Special R and D Report
Remember software agents? Our own little software robots, they were
supposed to represent us on the World Wide Web, which was
already shaping up to be more information than any unaided
human could sift through.
Agents were going to know all about our needs, likes, and
interests. They would forage every night for news and information,
book our business travel for us, even do the preliminary research
for our next management report.
It never happened. These robots were hard to build—too hard, actually.
After all, Web pages are designed for human consumption. Words
have meaning, indeed, multiple meanings: Is a particular document
on "banking" about saving money or turning an airplane? The
cues we use to derive meaning—position on the page, context,
graphics, and other nontext elements—were beyond any
software agent's ken. And some of the best information on
the Web was hidden in databases that agents couldn't enter.

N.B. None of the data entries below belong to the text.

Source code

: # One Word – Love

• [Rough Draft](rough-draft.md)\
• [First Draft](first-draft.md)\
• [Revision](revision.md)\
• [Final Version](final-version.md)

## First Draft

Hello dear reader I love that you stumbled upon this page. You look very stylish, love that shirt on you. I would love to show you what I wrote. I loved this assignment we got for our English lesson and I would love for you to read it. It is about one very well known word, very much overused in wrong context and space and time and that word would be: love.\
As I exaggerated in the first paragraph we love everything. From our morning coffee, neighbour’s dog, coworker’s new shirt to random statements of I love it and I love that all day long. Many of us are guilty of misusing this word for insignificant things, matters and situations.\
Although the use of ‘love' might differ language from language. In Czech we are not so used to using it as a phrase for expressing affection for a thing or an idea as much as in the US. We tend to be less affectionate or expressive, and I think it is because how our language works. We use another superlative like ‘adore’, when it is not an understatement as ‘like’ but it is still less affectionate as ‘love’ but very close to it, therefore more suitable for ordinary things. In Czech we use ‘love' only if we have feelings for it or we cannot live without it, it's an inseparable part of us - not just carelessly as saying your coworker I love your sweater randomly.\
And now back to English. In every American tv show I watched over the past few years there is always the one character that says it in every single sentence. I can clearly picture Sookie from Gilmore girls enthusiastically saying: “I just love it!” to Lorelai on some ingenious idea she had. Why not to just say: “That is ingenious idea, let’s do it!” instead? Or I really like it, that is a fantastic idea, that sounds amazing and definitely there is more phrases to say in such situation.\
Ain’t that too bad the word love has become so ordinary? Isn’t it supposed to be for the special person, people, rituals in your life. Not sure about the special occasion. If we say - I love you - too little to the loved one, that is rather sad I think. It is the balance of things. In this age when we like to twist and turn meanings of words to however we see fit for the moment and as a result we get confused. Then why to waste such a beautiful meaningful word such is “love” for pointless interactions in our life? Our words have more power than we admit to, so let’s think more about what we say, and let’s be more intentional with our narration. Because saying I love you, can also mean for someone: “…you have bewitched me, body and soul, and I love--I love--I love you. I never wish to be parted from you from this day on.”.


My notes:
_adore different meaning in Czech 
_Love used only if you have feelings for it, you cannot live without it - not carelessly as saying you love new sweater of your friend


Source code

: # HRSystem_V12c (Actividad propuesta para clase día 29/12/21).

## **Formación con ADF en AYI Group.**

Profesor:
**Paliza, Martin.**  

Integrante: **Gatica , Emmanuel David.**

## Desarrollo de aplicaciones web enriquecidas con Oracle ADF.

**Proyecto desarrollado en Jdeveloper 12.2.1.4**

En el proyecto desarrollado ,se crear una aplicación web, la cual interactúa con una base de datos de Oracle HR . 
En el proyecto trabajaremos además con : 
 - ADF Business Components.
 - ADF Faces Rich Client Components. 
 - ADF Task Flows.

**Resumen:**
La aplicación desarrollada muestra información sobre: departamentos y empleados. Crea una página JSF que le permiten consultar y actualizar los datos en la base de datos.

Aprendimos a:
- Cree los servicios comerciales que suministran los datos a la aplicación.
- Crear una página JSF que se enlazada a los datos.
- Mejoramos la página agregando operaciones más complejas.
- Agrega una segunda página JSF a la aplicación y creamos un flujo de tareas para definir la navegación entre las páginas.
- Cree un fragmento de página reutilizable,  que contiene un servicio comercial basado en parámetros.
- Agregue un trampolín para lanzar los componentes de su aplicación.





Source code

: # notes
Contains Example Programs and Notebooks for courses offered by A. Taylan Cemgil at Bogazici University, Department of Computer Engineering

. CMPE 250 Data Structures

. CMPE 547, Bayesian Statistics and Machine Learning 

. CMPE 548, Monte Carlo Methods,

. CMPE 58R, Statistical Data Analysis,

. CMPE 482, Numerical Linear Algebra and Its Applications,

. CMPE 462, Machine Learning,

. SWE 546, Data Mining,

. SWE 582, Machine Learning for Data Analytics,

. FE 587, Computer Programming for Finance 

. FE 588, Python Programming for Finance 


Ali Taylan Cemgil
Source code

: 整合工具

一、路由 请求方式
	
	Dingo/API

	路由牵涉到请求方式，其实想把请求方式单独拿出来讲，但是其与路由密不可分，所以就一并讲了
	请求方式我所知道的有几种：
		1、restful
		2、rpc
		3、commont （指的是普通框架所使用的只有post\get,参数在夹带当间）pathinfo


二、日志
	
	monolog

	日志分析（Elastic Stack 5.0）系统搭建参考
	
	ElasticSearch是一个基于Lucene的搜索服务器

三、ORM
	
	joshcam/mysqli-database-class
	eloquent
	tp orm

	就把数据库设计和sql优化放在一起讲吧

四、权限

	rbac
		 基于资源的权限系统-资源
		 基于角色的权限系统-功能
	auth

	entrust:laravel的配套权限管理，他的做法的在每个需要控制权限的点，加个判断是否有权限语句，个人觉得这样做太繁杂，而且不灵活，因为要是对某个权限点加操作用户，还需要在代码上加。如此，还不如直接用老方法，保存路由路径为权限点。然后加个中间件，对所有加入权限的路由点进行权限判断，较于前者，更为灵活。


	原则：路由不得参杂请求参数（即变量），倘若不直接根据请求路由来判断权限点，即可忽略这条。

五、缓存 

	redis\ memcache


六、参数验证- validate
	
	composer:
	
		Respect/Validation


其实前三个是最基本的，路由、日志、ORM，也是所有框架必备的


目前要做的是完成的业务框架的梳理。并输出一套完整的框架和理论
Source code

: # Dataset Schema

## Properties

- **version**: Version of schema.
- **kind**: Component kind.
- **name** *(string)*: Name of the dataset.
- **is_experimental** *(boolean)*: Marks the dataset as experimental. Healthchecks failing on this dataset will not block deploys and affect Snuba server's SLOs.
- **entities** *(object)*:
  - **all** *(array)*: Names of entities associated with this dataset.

Now committees of researchers from around the globe are attacking the problem
from the other direction. They want to make the Web more homogeneous,
more data-like, more amenable to computer understanding—and
then agents won't have to be so bright. In other words, if
Web pages could contain their own semantics—if we had
a Semantic Web—software agents wouldn't need to know
the meanings behind the words.
But in the meantime, the Web has continued to grow. By the late 1990s,
the leading search engine of the day, Altavista, could index
only 30 percent of the Web. Searches often missed the most
salient documents, and the ranking of hits with resp ect to
search terms was poor. Just in time, along came Google with
a better indexing engine and vastly better relevance ranking.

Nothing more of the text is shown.